On 3/2/14 7:23 PM, Martin Thomson wrote:
> On 3 February 2014 04:20, Yoav Nir <synp71@live.com> wrote:
>> I don't think I can speak for all of those people, but I can speak for some.
>> Client certificates on the web usually involve some user interaction. Even
>> when not, they're rare. So I think we can live with needing another,
>> non-coalesced connection for the certificate authentication. This would
>> require some way for the server to know during the TLS handshake that this
>> handshake requires a TLS handshake. Special ALPN string? An extension? An
>> SCSV? Either way, the client would have to signal the server that it wants
>> to present a client certificate. It would also require server-to-client
>> signaling that client authentication is required at the HTTP (rather than
>> TLS) layer.
> I wasn't going to leap to solutions so soon.

And you call yourself an engineer?  :-)
You did ask what restrictions would be acceptable.

> It's not a lack of possibilities that is the problem here.  It's a
> lack of clarity around what the desired behaviour is.  If, as you
> suggest, this is a problem that can be detected for a given request,
> how do we then extrapolate that to other interactions with the same
> origin?  Why would we?  This is, of course, always the issue with
> client certificates.

This is an issue with all forms of client or user authentication. Once 
I've entered my password for GMail (where I need to be authenticated so 
as to get my messages rather than yours), I seem to get personalized 
service from other Google services. At least my name appears everywhere. 
And there are those creepy content sites where the list of my Facebook 
friends who have read or liked this article appears on the right.

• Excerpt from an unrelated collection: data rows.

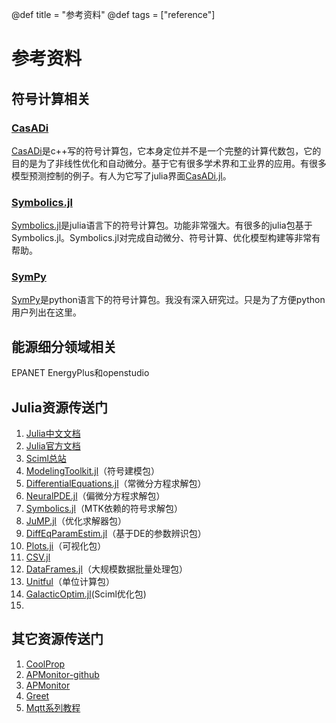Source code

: @def title = "参考资料"
@def tags = ["reference"]

# 参考资料

## 符号计算相关

### [CasADi](https://web.casadi.org/)
[CasADi](https://web.casadi.org/)是c++写的符号计算包，它本身定位并不是一个完整的计算代数包，它的目的是为了非线性优化和自动微分。基于它有很多学术界和工业界的应用。有很多模型预测控制的例子。有人为它写了julia界面[CasADi.jl](https://github.com/ichatzinikolaidis/CasADi.jl)。

### [Symbolics.jl](https://github.com/JuliaSymbolics/Symbolics.jl)
[Symbolics.jl](https://github.com/JuliaSymbolics/Symbolics.jl)是julia语言下的符号计算包。功能非常强大。有很多的julia包基于Symbolics.jl。Symbolics.jl对完成自动微分、符号计算、优化模型构建等非常有帮助。

### [SymPy](https://www.sympy.org/en/index.html)
[SymPy](https://www.sympy.org/en/index.html)是python语言下的符号计算包。我没有深入研究过。只是为了方便python用户列出在这里。

## 能源细分领域相关
EPANET
EnergyPlus和openstudio



## Julia资源传送门

1. [Julia中文文档](https://cn.julialang.org/)
2. [Julia官方文档](https://julialang.org/)
3. [Sciml总站](https://sciml.ai/)
4. [ModelingToolkit.jl](https://mtk.sciml.ai/stable/)（符号建模包）
5. [DifferentialEquations.jl](https://diffeq.sciml.ai/dev/)（常微分方程求解包）
6. [NeuralPDE.jl](https://neuralpde.sciml.ai/stable/)（偏微分方程求解包）
7. [Symbolics.jl](https://symbolics.juliasymbolics.org/dev/)（MTK依赖的符号求解包）
8. [JuMP.jl](https://jump.dev/JuMP.jl/stable/)（优化求解器包）
9. [DiffEqParamEstim.jl](https://diffeqparamestim.sciml.ai/dev/)（基于DE的参数辨识包）
10. [Plots.ji](https://docs.juliaplots.org/dev/)（可视化包）
11. [CSV.jl](https://csv.juliadata.org/stable/)
12. [DataFrames.jl](https://dataframes.juliadata.org/stable/)（大规模数据批量处理包）
13. [Unitful](https://painterqubits.github.io/Unitful.jl/stable/)（单位计算包）
14. [GalacticOptim.jl](https://galacticoptim.sciml.ai/dev/)(Sciml优化包)
15. 

## 其它资源传送门

1. [CoolProp](http://www.coolprop.org/index.html)
2. [APMonitor-github](https://github.com/APMonitor/)
3. [APMonitor](http://apmonitor.com/)
4. [Greet](https://greet.es.anl.gov/)
5. [Mqtt系列教程](https://www.hangge.com/blog/cache/detail_2347.html)

<!-- 
AnyMOD.jl


arduino


Catalyst.jl
CellMLToolkit.jl
CoupledODETools.jl
cvxopt
cyres
dymos
EnergyBasedModels.jl
EnergyModels.jl

EnergySystemModeling.jl

FOQUS
GasModels.jl
GasNetworkOptimization

GlobalEnergyGIS

indico-slac
InfrastructureModels.jl
InfrastructureSystems.jl

JuliaFEM.jl
JuliaFMI
jupyter-CAF-kernel
MINLPinstances
MINLPLib.jl
modelica-json
ModelingToolkit.jl
mystic
nlpy
Numberjack

pagmo2
Plasmo.jl
PlasmoCompute.jl
PowerGraphics.jl
PowerModels.jl
PowerSimulations.jl
PowerSystems.jl
PowerSystemsTestData
PSA.jl
pyipopt
pykrylov
REoptLite
SBML2Julia
SBMLToolkit.jl
SIIPExamples.jl
Sims.jl
SmoWeb
soep
SolarResourceModelsandTools
spine-project.org
WaterModels.jl
WaterSystems.jl
WNTR
-->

The issue here is not the form of user authentication. It's the form of 
session management that we use based on cookies. Once the user has 
authenticated, her browser gets a cookie, and all future requests are 
"blessed" as part of the same session.

I guess for websites with user authentication, regardless of whether 
that authentication happens at the TLS layer with client certificates, 
at the HTTP layer with Basic, Digest or MutualAuth, or at the 
application layer with forms, the process is something like this:

  * A user connects to the web site. For the moment I'll ignore
    connection coalescing and assume that website=origin.
  * Depending on the website, we either establish a non-authenticated
    session (by planting a cookie) or not. Either way, to get at the
    really interesting stuff, the user needs to log in.
  * So they can fill in a form, or click something that causes the
    authentication dialog box to pop up, or click something that causes
    the certificate picker to pop up.
  * Once they complete the authentication, they get to an authenticated
    session. That means that authorization for future requests in the
    same session are handled according to user permissions.


There are several issues with the current mechanism for session 
management: Other browser windows shared the same cookie, so you can't 
have two or more different sessions simultaneously with the same origin. 
Also the user cannot terminate a session unless the application provides 
this capability. But without going (again) into all of the reasons why 
we should have a serious look at how HTTP sessions are managed, there is 
nothing special about client certificates.